The American scientist earned a place in the history of great scientific breakthroughs of the 20th century when he worked at the University of Cambridge in the 1950s and 1960s and formed part of the team which discovered the structure of DNA. He shared the 1962 Nobel Prize for medicine with his British colleague Francis Crick and New Zealand-born Maurice Wilkins. But despite serving for 50 years as a director of the Cold Spring Harbour Laboratory on Long Island, considered a world leader in research into cancer and genetics, Dr Watson has frequently courted controversy with some of his views on politics, sexuality and race. The respected journal Science wrote in 1990: “To many in the scientific community, Watson has long been something of a wild man, and his colleagues tend to hold their collective breath whenever he veers from the script.”
In 1997, he told a British newspaper that a woman should have the right to abort her unborn child if tests could determine it would be homosexual. He later insisted he was talking about a “hypothetical” choice which could never be applied. He has also suggested a link between skin colour and sex drive, positing the theory that black people have higher libidos, and argued in favour of genetic screening and engineering on the basis that “stupidity” could one day be cured.

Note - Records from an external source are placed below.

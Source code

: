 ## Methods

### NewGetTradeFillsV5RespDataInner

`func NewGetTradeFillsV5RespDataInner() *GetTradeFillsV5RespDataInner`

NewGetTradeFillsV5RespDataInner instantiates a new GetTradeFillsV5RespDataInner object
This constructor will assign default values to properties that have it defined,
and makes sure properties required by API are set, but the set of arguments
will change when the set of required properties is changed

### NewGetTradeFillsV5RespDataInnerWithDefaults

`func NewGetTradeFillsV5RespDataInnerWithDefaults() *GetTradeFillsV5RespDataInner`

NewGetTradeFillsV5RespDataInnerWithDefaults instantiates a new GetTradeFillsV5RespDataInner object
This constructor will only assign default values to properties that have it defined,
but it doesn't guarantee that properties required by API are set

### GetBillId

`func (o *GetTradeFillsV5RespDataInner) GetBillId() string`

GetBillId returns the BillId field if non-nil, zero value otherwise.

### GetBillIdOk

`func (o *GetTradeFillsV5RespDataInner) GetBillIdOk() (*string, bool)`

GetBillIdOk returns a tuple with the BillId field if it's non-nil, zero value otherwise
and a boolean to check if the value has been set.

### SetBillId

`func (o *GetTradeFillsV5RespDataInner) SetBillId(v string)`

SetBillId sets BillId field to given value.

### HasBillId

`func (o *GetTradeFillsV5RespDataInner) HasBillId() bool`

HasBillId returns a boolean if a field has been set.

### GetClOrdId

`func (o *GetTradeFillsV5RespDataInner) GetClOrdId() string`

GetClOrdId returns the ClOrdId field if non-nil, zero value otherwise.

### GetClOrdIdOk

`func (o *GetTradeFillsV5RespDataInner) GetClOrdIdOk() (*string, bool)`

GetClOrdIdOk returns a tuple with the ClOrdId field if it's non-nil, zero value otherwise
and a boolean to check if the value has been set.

He has claimed that beauty could be genetically manufactured, saying: “People say it would be terrible if we made all girls pretty. I think it would be great.”

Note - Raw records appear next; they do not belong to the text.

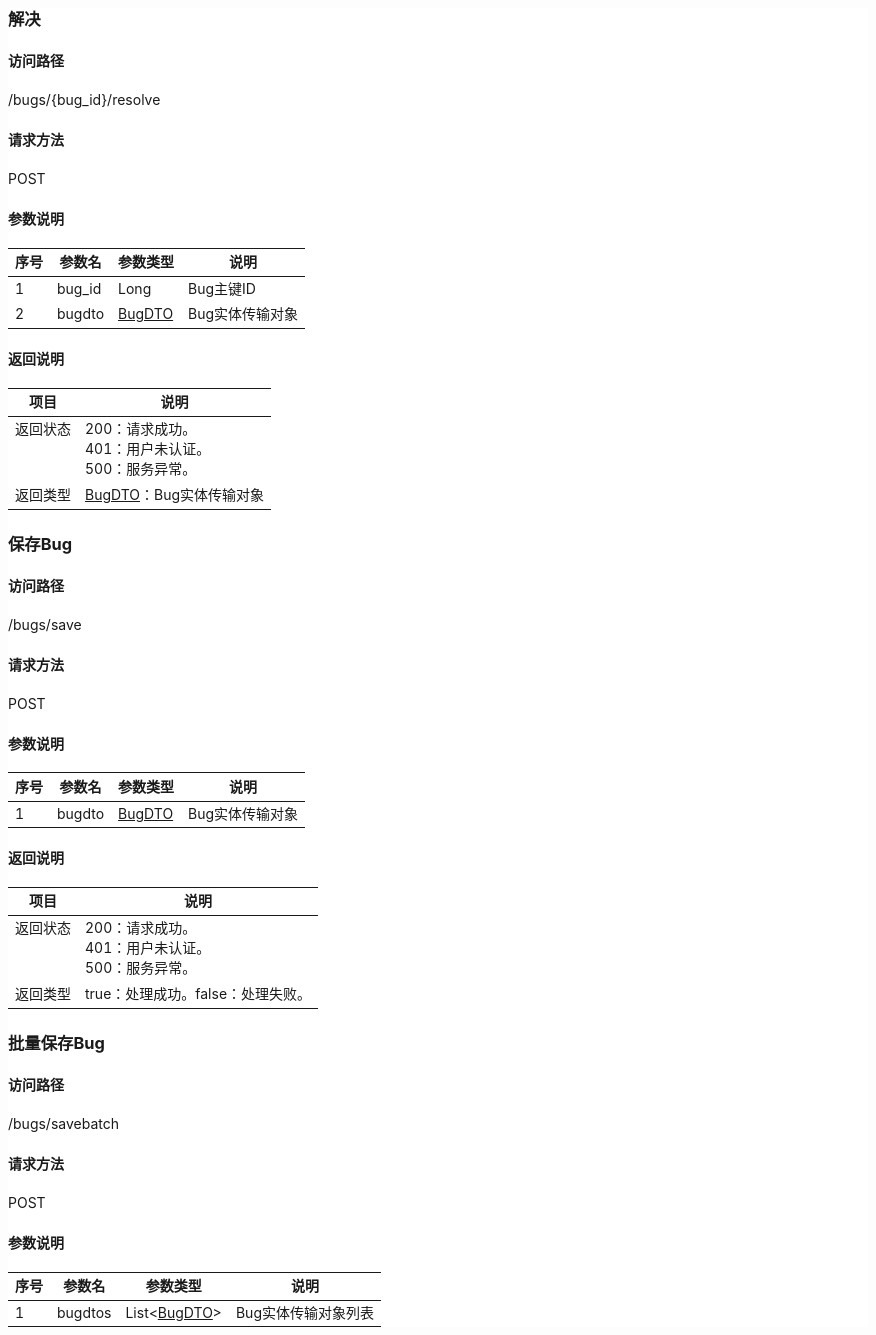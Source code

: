 ### 解决
#### 访问路径
/bugs/{bug_id}/resolve

#### 请求方法
POST

#### 参数说明
| 序号 | 参数名 | 参数类型 | 说明 |
| ---- | ---- | ---- | ---- |
| 1 | bug_id | Long | Bug主键ID |
| 2 | bugdto | [BugDTO](#BugDTO) | Bug实体传输对象 |

#### 返回说明
| 项目 | 说明 |
| ---- | ---- |
| 返回状态 | 200：请求成功。<br>401：用户未认证。<br>500：服务异常。 |
| 返回类型 | [BugDTO](#BugDTO)：Bug实体传输对象 |

### 保存Bug
#### 访问路径
/bugs/save

#### 请求方法
POST

#### 参数说明
| 序号 | 参数名 | 参数类型 | 说明 |
| ---- | ---- | ---- | ---- |
| 1 | bugdto | [BugDTO](#BugDTO) | Bug实体传输对象 |

#### 返回说明
| 项目 | 说明 |
| ---- | ---- |
| 返回状态 | 200：请求成功。<br>401：用户未认证。<br>500：服务异常。 |
| 返回类型 | true：处理成功。false：处理失败。 |

### 批量保存Bug
#### 访问路径
/bugs/savebatch

#### 请求方法
POST

#### 参数说明
| 序号 | 参数名 | 参数类型 | 说明 |
| ---- | ---- | ---- | ---- |
| 1 | bugdtos | List<[BugDTO](#BugDTO)> | Bug实体传输对象列表 |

The Cold Spring Harbour Laboratory said yesterday that Dr. Watson could not be contacted to comment on his remarks. Steven Rose, a professor of biological sciences at the Open University and a founder member of the Society for Social Responsibility in Science, said: “This is Watson at his most scandalous. He has said similar things about women before but I have never heard him get into this racist terrain. If he knew the literature in the subject he would know he was out of his depth scientifically, quite apart from socially and politically.” Anti-racism campaigners called for Dr. Watson's remarks to be looked at in the context of racial hatred laws. A spokesman for the 1990 Trust, a black human rights group, said: “It is astonishing that a man of such distinction should make comments that seem to perpetuate racism in this way. It amounts to fuelling bigotry and we would like it to be looked at for grounds of legal complaint.

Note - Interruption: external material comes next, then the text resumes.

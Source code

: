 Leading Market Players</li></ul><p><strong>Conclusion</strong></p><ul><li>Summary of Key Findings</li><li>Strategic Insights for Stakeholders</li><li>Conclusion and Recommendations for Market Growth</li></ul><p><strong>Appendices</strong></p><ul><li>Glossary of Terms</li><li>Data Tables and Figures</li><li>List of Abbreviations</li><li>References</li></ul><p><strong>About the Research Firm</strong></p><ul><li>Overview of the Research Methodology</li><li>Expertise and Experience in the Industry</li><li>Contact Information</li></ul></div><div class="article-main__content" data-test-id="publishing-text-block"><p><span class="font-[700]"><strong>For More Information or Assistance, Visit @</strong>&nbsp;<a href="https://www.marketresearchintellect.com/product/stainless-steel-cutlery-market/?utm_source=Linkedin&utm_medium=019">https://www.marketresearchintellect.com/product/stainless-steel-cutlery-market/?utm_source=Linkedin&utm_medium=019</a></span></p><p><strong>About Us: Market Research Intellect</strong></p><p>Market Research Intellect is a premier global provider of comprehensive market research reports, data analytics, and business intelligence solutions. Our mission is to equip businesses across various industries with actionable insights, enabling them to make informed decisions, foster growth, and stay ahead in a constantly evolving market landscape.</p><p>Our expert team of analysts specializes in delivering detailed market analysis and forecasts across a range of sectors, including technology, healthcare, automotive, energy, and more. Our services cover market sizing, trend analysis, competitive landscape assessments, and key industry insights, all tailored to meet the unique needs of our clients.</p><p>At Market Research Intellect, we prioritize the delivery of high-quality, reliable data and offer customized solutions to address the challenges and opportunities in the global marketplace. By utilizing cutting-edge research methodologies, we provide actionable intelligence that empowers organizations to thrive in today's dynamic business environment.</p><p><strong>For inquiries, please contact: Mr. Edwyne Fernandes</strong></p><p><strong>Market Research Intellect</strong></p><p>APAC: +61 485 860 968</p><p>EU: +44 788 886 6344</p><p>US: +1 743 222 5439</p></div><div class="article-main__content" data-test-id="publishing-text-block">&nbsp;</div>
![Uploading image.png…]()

Culled from THE INDEPENDENT
There is no need hitting your head against a stone wall, you can only break your head, you can never break the wall. After about fifteen years of this column which started in THE SPECTATOR, with heavy heart, I rest this column and dedicate this last article to the late Prof. P.A.V. ANSAH by quoting him: 'The continent is littered with low-cost dictators and wretched petty tyrants who have been lording it over their people for years. On all fronts nothing seems to go right. The economies are in shambles; there is deliberate creation of poverty for equitable distribution among the ordinary mortal who are the citizens. On the political front, the people are disenfranchised and a pestilential band of sophisticated thugs, ruffians, truants and other hooligans masquerade as leaders, but there are few decent leaders as well, but these few are the exception rather than the rule'
Fare thee well readers, if we do meet again we'll smile indeed; if not, it is true this parting was well made and remember the famous Holy Bible quotation: 'A fool has said in his heart there is no God.' Isha Allah, all will be well, hopefully.